Lillie Bamford, Architectural Assistant at Pick Everard provides an insight into how apprenticeships can boost your learning, help get your foot through the door and build your network in the industry. She is currently studying at De Montfort University (DMU) whilst completing the apprenticeship (Level 7) with us at Pick Everard.
Lillie said: "The Level 7 architectural apprenticeship has given me the opportunity to work towards my part 2 and 3 whilst working as an Architectural Assistant and earning a wage.
I am supported by an office full of people who have already been through the process so advice and guidance is never far away. I have also been assigned a personal mentor, Jade, an architect from my office who is available for more in depth discussions of my design and technical work. This is an invaluable resource unique to students studying part-time. It is hard work but I think it’s the best route in terms of support, professional development and also not having to worry about adding to your student debt.
Also, being in the first cohort of architectural apprentices is really exciting.
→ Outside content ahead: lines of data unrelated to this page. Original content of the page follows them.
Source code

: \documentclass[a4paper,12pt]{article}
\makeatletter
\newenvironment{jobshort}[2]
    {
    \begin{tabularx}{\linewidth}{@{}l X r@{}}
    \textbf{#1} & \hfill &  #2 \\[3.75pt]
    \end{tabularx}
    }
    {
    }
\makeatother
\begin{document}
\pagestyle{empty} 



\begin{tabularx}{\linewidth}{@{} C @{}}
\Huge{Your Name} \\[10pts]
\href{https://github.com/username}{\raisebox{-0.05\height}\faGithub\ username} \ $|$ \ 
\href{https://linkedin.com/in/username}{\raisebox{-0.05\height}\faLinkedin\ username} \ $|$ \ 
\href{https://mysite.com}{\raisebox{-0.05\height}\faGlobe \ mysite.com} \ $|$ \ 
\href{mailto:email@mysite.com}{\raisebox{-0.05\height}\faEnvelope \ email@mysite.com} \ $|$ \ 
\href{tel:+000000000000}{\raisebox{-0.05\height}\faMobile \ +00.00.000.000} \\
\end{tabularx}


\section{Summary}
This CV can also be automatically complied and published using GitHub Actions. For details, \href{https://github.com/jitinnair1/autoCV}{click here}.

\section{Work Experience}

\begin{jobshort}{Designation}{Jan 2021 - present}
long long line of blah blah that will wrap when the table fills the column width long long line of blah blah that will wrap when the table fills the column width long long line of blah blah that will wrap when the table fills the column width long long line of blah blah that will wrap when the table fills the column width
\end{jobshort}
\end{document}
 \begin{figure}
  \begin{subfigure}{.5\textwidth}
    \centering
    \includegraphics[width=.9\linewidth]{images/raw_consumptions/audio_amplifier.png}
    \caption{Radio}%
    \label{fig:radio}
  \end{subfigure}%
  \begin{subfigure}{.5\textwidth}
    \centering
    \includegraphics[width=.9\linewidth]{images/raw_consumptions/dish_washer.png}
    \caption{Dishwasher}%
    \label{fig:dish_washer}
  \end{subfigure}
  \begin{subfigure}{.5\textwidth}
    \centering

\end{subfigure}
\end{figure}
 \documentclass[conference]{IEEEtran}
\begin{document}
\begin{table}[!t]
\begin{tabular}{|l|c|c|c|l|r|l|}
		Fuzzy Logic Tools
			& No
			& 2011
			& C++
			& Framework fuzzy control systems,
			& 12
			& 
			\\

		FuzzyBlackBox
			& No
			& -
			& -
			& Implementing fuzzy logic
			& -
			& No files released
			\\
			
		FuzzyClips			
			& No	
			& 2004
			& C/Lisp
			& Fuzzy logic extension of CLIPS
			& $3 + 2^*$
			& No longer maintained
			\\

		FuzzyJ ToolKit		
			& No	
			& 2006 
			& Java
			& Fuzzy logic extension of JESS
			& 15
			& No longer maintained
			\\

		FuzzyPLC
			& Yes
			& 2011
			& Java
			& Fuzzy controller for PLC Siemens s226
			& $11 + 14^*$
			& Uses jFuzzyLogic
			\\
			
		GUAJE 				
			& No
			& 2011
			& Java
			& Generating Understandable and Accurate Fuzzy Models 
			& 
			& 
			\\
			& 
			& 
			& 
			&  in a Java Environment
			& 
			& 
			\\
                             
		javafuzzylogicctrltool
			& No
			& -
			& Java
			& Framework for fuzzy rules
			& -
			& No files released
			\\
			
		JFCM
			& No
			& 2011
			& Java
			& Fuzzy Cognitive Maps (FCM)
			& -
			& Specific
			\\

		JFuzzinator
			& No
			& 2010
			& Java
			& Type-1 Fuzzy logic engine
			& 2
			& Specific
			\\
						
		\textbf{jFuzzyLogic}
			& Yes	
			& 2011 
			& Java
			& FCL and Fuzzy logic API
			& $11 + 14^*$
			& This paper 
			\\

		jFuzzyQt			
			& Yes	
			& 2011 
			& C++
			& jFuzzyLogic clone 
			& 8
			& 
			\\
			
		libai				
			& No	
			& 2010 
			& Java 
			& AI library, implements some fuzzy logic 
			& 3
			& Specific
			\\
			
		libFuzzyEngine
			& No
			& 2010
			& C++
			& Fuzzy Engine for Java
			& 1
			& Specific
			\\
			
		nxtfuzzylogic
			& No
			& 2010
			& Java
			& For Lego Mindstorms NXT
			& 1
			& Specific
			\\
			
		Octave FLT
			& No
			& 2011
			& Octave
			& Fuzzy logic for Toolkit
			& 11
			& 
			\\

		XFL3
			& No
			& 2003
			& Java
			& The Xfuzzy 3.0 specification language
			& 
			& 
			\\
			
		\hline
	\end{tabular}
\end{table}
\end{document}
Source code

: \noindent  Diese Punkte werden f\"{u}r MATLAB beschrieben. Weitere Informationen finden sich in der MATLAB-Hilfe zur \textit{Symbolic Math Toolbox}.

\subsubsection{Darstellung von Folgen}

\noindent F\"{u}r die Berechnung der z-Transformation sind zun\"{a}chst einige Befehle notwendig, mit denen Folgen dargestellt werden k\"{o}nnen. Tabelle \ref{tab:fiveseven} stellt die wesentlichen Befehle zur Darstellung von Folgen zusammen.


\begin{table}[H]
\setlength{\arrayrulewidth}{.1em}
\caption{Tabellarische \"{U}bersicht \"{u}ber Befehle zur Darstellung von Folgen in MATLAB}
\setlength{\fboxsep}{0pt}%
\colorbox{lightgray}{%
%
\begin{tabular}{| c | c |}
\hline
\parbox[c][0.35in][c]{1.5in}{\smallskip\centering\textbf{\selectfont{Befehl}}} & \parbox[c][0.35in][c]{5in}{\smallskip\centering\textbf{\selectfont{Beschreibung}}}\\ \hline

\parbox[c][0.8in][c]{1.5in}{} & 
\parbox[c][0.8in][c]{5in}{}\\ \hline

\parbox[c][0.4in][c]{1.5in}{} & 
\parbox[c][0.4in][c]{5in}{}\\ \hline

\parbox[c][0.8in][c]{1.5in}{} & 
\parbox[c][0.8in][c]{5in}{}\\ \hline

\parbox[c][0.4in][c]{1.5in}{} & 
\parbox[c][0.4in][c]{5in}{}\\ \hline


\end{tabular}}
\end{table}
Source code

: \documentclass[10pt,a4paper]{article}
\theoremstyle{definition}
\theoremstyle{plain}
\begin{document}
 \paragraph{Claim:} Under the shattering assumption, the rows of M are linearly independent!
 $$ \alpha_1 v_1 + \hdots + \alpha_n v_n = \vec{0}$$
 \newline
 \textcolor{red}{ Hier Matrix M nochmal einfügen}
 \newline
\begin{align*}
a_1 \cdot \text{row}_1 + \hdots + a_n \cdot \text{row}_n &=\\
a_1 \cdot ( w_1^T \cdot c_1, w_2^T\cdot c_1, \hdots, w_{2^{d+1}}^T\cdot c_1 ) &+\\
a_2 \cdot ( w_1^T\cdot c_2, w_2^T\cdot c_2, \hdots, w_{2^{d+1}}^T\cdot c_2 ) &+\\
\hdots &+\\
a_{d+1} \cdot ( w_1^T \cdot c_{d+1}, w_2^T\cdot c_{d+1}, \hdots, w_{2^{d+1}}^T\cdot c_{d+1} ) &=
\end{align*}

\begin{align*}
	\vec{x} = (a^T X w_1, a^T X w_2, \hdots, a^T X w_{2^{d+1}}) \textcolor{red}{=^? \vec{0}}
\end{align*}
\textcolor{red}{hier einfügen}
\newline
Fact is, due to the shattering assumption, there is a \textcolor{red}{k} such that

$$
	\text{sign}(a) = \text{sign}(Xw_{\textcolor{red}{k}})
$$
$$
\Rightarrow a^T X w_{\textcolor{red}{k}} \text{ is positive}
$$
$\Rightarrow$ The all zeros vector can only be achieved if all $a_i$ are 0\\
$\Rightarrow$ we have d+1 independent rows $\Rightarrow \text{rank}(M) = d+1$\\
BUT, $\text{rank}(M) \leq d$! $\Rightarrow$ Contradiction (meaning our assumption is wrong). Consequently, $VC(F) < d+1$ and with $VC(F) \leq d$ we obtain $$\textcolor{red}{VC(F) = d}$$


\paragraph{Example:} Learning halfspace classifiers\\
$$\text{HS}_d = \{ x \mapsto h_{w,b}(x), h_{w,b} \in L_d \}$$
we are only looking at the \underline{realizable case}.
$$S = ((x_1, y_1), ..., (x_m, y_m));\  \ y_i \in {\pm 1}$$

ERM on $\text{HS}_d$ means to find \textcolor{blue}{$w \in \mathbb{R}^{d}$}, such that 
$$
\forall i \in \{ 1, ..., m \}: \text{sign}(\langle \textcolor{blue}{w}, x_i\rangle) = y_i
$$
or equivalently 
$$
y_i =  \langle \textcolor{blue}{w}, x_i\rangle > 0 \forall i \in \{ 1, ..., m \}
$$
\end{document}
The course is a positive step by the RIBA towards making the profession more inclusive as the alternative of studying a two year masters, full-time is very expensive and runs the risk of pricing out students from less privileged backgrounds."
Apprenticeships combine practical experience in the workplace with academic training provided by a university. A minimum of 20% of the apprentice's contracted hours must be spent undertaking this formal, 'off-the-job' training.